Dr. Federico Giudiceandrea, the curator of Journey to Infinity: Escher’s World of Wonder exhibition at ArtScience Museum, Marina Bay Sands, is an avid collector of Dutch artist M.C. Esher’s works. His fascination with Escher began in high school, amassing over 150 prints and artworks by the Dutch graphic artist since 1990. In 2007, Dr. Giudiceandrea professionalised his personal interest by curating an Escher-themed exhibition, and today, he is behind more than 10 Escher exhibitions. He is also a board member of MUSEION (South Tyrolean Modern Art Museum).

Dr. Giudiceandrea is currently the Co-Founder, President, CEO and Director of the Research and Development Department at Microtec – a global wood scannig company. He has received many awards in recognition of his engineering works with Microtec – including the iF Design Award (2015) and the Marcus Wallenberg Prize (Winner, 2016).


The M.C. Escher Foundation was established by M.C. Escher himself in 1968 and its goal was to preserve the legacy of his work.
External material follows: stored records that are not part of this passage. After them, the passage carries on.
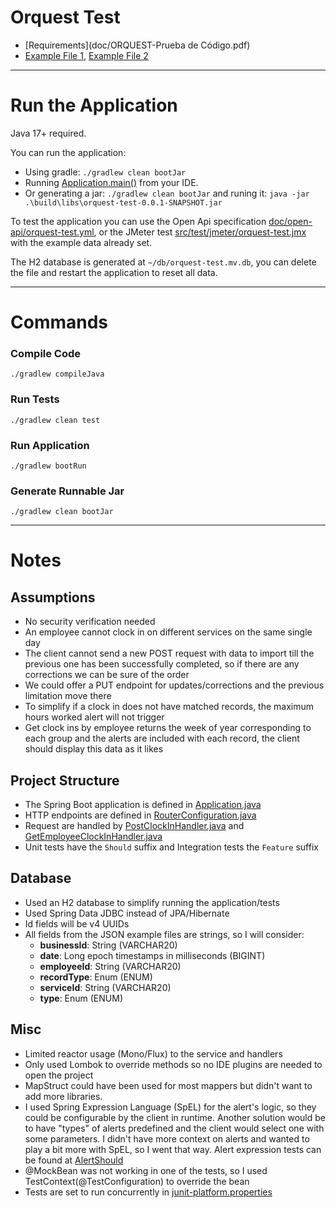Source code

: # Orquest Test

- [Requirements](doc/ORQUEST-Prueba de Código.pdf)
- [Example File 1](doc/fichero_1.json), [Example File 2](doc/fichero_2.json)

---

# Run the Application

Java 17+ required.

You can run the application:
  - Using gradle: `./gradlew clean bootJar`
  - Running [Application.main()](src/main/java/orquest/Application.java) from your IDE.
  - Or generating a jar: `./gradlew clean bootJar` and runing it: `java -jar .\build\libs\orquest-test-0.0.1-SNAPSHOT.jar`


To test the application you can use the Open Api specification [doc/open-api/orquest-test.yml](doc/open-api/orquest-test.yml), or the JMeter test [src/test/jmeter/orquest-test.jmx](src/test/jmeter/orquest-test.jmx) with the example data already set.

The H2 database is generated at `~/db/orquest-test.mv.db`, you can delete the file and restart the application to reset all data. 

---

# Commands

### Compile Code

```
./gradlew compileJava
```

### Run Tests

```
./gradlew clean test
```

### Run Application

```
./gradlew bootRun
```

### Generate Runnable Jar

```
./gradlew clean bootJar
```
---

# Notes

## Assumptions

- No security verification needed
- An employee cannot clock in on different services on the same single day
- The client cannot send a new POST request with data to import till the previous one has been successfully completed, so if there are any corrections we can be sure of the order
- We could offer a PUT endpoint for updates/corrections and the previous limitation move there
- To simplify if a clock in does not have matched records, the maximum hours worked alert will not trigger
- Get clock ins by employee returns the week of year corresponding to each group and the alerts are included with each record, the client should display this data as it likes 

## Project Structure

- The Spring Boot application is defined in [Application.java](src/main/java/orquest/Application.java)
- HTTP endpoints are defined in [RouterConfiguration.java](src/main/java/orquest/infrastructure/configuration/RouterConfiguration.java)
- Request are handled by [PostClockInHandler.java](src/main/java/orquest/infrastructure/handler/clockin/post/PostClockInHandler.java) and [GetEmployeeClockInHandler.java](src/main/java/orquest/infrastructure/handler/clockin_employee/get/GetEmployeeClockInHandler.java)
- Unit tests have the `Should` suffix and Integration tests the `Feature` suffix

## Database
  
- Used an H2 database to simplify running the application/tests  
- Used Spring Data JDBC instead of JPA/Hibernate
- Id fields will be v4 UUIDs 
- All fields from the JSON example files are strings, so I will consider:
  - **businessId**: String (VARCHAR20)
  - **date**: Long epoch timestamps in milliseconds (BIGINT)
  - **employeeId**: String (VARCHAR20)
  - **recordType**: Enum (ENUM)
  - **serviceId**: String (VARCHAR20)
  - **type**: Enum (ENUM)

## Misc

- Limited reactor usage (Mono/Flux) to the service and handlers
- Only used Lombok to override methods so no IDE plugins are needed to open the project
- MapStruct could have been used for most mappers but didn't want to add more libraries.
- I used Spring Expression Language (SpEL) for the alert's logic, so they could be configurable by the client in runtime. Another solution would be to have "types" of alerts predefined and the client would select one with some parameters. I didn't have more context on alerts and wanted to play a bit more with SpEL, so I went that way. Alert expression tests can be found at [AlertShould](src/test/java/orquest/domain/alert/AlertShould.java)
- @MockBean was not working in one of the tests, so I used TestContext(@TestConfiguration) to override the bean
- Tests are set to run concurrently in [junit-platform.properties](/src/test/resources/junit-platform.properties)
The M.C. Escher Foundation today organizes exhibitions, publishes books and films about the life and work of M.C. Escher. The Foundation has a large collection of original work by M.C. Escher to its deposal and tries to get as many original pieces back to the Netherlands.

Arthemisia Group is Italy’s leading company in the production, organisation and staging of art exhibitions. Arthemisia Group has introduced and consolidated a new way of creating exhibitions, and is now a national and international point of reference for the organisation and production of high quality art events. Since 2000 Arthemisia has produced more than 450 exhibitions.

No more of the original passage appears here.